Nderitu recalled the revival of the milk processor under the late former President Mwai Kibaki’s administration, highlighting its significant positive impact on dairy farmers. “When KCC collapsed, milk prices had plummeted to Sh5 per litre. Kibaki’s revival efforts led to a surge in prices to Sh16 per litre, even during periods of surplus,” he explained.

The leaders of the dairy farmers fear that the sale of KCC could lead to the collapse of the dairy sector, as the processor currently plays a crucial role in regulating and balancing the market against unfair practices by private firms. “It’s the presence of KCC in the market that has ensured milk prices remain at reasonable levels at all times. Without it, dairy farmers are doomed,” Nderitu warned.

The farmers’ opposition to the privatization of KCC highlights their concern for the sustainability of their livelihoods and the broader impact on the Kenyan dairy sector. As the debate continues, the fate of KCC remains a critical issue for the nation’s agricultural economy.

New Kenya Cooperative Creameries (KCC): A Historical Overview

1920s-1930s: Foundational Years

The journey of New Kenya Cooperative Creameries (KCC) dates back to the early 1920s when Kenya’s dairy sector was just budding. Dairy farmers, facing difficulties in selling their milk, formed the Naivasha Creamery in 1925, marking the inception of a significant dairy enterprise in Naivasha.

1930s-1960s: Expansion Era

Witnessing the success of the Naivasha Creamery, the need for a more extensive, centralized dairy processing unit emerged. Thus, in 1931, the Kenya Co-operative Creameries (KCC) was born as a cooperative society, with its inaugural creamery opening in Naivasha in 1932. Over the following decades, KCC grew prolifically, inaugurating multiple creameries across Kenya and becoming East Africa’s premier dairy processor by the 1960s.

1970s-1980s: Facing Adversity and Transforming

The 1970s and 1980s presented numerous challenges for KCC, including stiff competition and stringent economic policies from the government, hampering modernization. In response, KCC embarked on a transformative journey in the 1980s, diversifying its products, enhancing marketing strategies, and investing in contemporary technology.

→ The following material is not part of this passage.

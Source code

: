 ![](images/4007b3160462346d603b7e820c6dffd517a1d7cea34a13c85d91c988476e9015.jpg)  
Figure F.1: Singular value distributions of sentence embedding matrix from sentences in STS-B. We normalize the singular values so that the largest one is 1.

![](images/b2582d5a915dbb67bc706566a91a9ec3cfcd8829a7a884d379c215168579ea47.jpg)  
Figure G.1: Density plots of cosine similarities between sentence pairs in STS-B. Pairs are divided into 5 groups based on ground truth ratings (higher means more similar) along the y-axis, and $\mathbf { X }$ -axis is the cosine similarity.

1990s-2000s: Restructuring and Moving Towards Privatization

This era marked a pivotal phase for KCC, with the Kenyan government announcing its privatization in 1991. Despite a complex and prolonged process, the privatization concluded in 2003, leading to the establishment of New KCC Limited. This new entity revitalized the company, modernizing facilities, broadening the product range, and strengthening market presence. Today, New KCC stands as the leading dairy processor in East and Central Africa.

Key Milestones in New KCC’s Journey:

  • 1925: Formation of Naivasha Creamery.
  • 1931: Establishment of Kenya Co-operative Creameries.
  • 1932: Inauguration of the first KCC creamery in Naivasha.
  • 1960s: Ascendancy as East Africa’s largest dairy processor.
  • 1980s: Undertaking transformative strategies.
  • 1991: Kenyan government’s privatization announcement.
  • 2003: Formation of New KCC Limited.
  • Present: Dominance in the East and Central African dairy sector.

New KCC’s Impact and Future Outlook:

New KCC has significantly shaped Kenya’s dairy industry, providing stable markets for milk producers, enhancing product quality and safety, and contributing to economic growth through job creation. With a commitment to excellence, innovation, and technological advancement, New KCC is poised for continued success and growth in the dairy industry.